Cloud-DART is a comprehensive repository that provides Standard Operating Procedures (SOPs), Jupyter Notebooks, and code blocks for detection and response in cloud environments. This repository is designed to assist security professionals in automating and enhancing their cloud security posture.
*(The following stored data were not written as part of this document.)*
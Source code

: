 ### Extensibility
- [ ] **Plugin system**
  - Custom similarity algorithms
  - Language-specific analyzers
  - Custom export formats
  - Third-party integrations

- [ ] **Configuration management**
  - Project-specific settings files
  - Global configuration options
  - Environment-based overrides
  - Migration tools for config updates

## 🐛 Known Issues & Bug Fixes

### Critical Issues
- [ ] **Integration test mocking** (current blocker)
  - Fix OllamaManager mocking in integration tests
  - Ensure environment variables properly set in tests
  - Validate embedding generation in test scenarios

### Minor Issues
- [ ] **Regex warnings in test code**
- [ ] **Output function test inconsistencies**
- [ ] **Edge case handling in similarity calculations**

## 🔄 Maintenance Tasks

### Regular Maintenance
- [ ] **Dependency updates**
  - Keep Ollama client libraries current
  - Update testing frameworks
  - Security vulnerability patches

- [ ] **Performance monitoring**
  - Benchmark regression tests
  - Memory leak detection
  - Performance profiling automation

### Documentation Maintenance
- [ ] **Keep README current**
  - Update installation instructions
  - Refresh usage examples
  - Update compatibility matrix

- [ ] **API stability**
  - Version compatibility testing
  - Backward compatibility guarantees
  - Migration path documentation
• Cloud-DART: Cloud Detection & Response Toolkit
  • Overview
  • Table of Contents
  • Features
  • Getting Started
    • Prerequisites
    • Installation
  • Usage
  • Contributing
  • License

• AWS Athena Searches: Pre-configured SQL queries for threat detection in AWS.
• AWS Lambdas: Python scripts for automated response actions in AWS.
• Jupyter Notebooks: Playbooks and workflows for cloud detection and response.
• MITRE Mapping: Documentation mapping cloud trail logs to MITRE ATT&CK framework.
• DART Program SOPs: Guidelines and templates for setting up a Detection and Response Team.

• AWS Account
• Python 3.x
• Jupyter Notebook

1. Clone the repository

   git clone https://github.com/rgi-group/Cloud-DART.git
   

2. Navigate to the directory

   cd Cloud-DART
   

3. Install required packages

   pip install -r requirements.txt
   

• AWS Athena Searches: Navigate to AWS Athena Searches folder and execute the SQL queries in your AWS Athena instance.
• AWS Lambdas: Deploy the Python scripts in AWS Lambdas folder to your AWS Lambda service.
• Jupyter Notebooks: Open the notebooks in Jupyter Notebooks folder using Jupyter Notebook.

Please read CONTRIBUTING.md for details on our code of conduct, and the process for submitting pull requests.

This project is licensed under the MIT License - see the LICENSE.md file for details.